After today’s drop, Northland Resources SA (NAU.TO) is getting interesting. At a shareprice of C$0.62, their market capitalization dropped to about C$320M, which isn’t very expensive if the company can reach its targets over the next 3-5 years.

As there is no recent news, the drop of 25% over the past two days is probably a delayed reaction on the drop in iron ore prices. Northland is a near-term producer offering considerable upside potential for investors who believe in higher iron ore prices in the future.

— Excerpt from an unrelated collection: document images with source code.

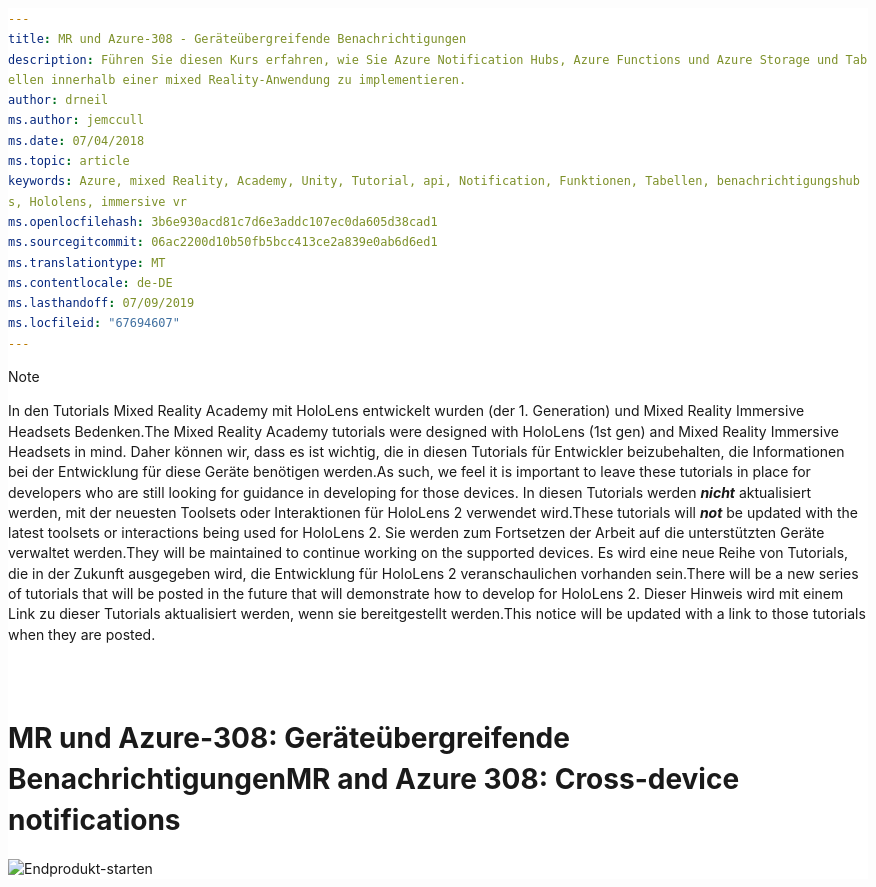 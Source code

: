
 ```yaml
---
title: MR und Azure-308 - Geräteübergreifende Benachrichtigungen
description: Führen Sie diesen Kurs erfahren, wie Sie Azure Notification Hubs, Azure Functions und Azure Storage und Tabellen innerhalb einer mixed Reality-Anwendung zu implementieren.
author: drneil
ms.author: jemccull
ms.date: 07/04/2018
ms.topic: article
keywords: Azure, mixed Reality, Academy, Unity, Tutorial, api, Notification, Funktionen, Tabellen, benachrichtigungshubs, Hololens, immersive vr
ms.openlocfilehash: 3b6e930acd81c7d6e3addc107ec0da605d38cad1
ms.sourcegitcommit: 06ac2200d10b50fb5bcc413ce2a839e0ab6d6ed1
ms.translationtype: MT
ms.contentlocale: de-DE
ms.lasthandoff: 07/09/2019
ms.locfileid: "67694607"
---
```

>[!NOTE]
><span data-ttu-id="f0c1a-104">In den Tutorials Mixed Reality Academy mit HoloLens entwickelt wurden (der 1. Generation) und Mixed Reality Immersive Headsets Bedenken.</span><span class="sxs-lookup"><span data-stu-id="f0c1a-104">The Mixed Reality Academy tutorials were designed with HoloLens (1st gen) and Mixed Reality Immersive Headsets in mind.</span></span>  <span data-ttu-id="f0c1a-105">Daher können wir, dass es ist wichtig, die in diesen Tutorials für Entwickler beizubehalten, die Informationen bei der Entwicklung für diese Geräte benötigen werden.</span><span class="sxs-lookup"><span data-stu-id="f0c1a-105">As such, we feel it is important to leave these tutorials in place for developers who are still looking for guidance in developing for those devices.</span></span>  <span data-ttu-id="f0c1a-106">In diesen Tutorials werden **_nicht_** aktualisiert werden, mit der neuesten Toolsets oder Interaktionen für HoloLens 2 verwendet wird.</span><span class="sxs-lookup"><span data-stu-id="f0c1a-106">These tutorials will **_not_** be updated with the latest toolsets or interactions being used for HoloLens 2.</span></span>  <span data-ttu-id="f0c1a-107">Sie werden zum Fortsetzen der Arbeit auf die unterstützten Geräte verwaltet werden.</span><span class="sxs-lookup"><span data-stu-id="f0c1a-107">They will be maintained to continue working on the supported devices.</span></span> <span data-ttu-id="f0c1a-108">Es wird eine neue Reihe von Tutorials, die in der Zukunft ausgegeben wird, die Entwicklung für HoloLens 2 veranschaulichen vorhanden sein.</span><span class="sxs-lookup"><span data-stu-id="f0c1a-108">There will be a new series of tutorials that will be posted in the future that will demonstrate how to develop for HoloLens 2.</span></span>  <span data-ttu-id="f0c1a-109">Dieser Hinweis wird mit einem Link zu dieser Tutorials aktualisiert werden, wenn sie bereitgestellt werden.</span><span class="sxs-lookup"><span data-stu-id="f0c1a-109">This notice will be updated with a link to those tutorials when they are posted.</span></span>

<br>

# <a name="mr-and-azure-308-cross-device-notifications"></a><span data-ttu-id="f0c1a-110">MR und Azure-308: Geräteübergreifende Benachrichtigungen</span><span class="sxs-lookup"><span data-stu-id="f0c1a-110">MR and Azure 308: Cross-device notifications</span></span>

![Endprodukt-starten](images/AzureLabs-Lab8-00.png)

The company plans to start shipping ore in Q1 2013, ramping up to 4 million tonnes of concentrate with an average grade of 69% Fe by 2015. As this grade is relatively high, Northland will obviously get a higher price for its premium product, and should be able to receive about $20/t more than the 62%Fe-benchmark price. In our pessimistic scenario of $130/t for 69%Fe-ore, and total costs (including transportation from the Kaunisvaara mine site to China of $45/t) of $105/t, cashflow at full production should be around $100M per annum.

But should iron ore prices rise again towards $160/t, annual cashflow could be as high as $220M per annum, as the company is highly leveraged to iron ore prices.

Northland also expects to release a DFS on their Hannukainen-project by year’s end, which could add another 2 million tonnes per annum to their production profile from 2017 on.

Northland’s main hurdle is a $350M bond maturing in 2017, but if all operations run smoothly and iron ore prices start to go up again, they should have no problem to repay or refinance the debt.

Disclosure: The author owns shares of Northland Resources SA. Please see our disclaimer for current positions.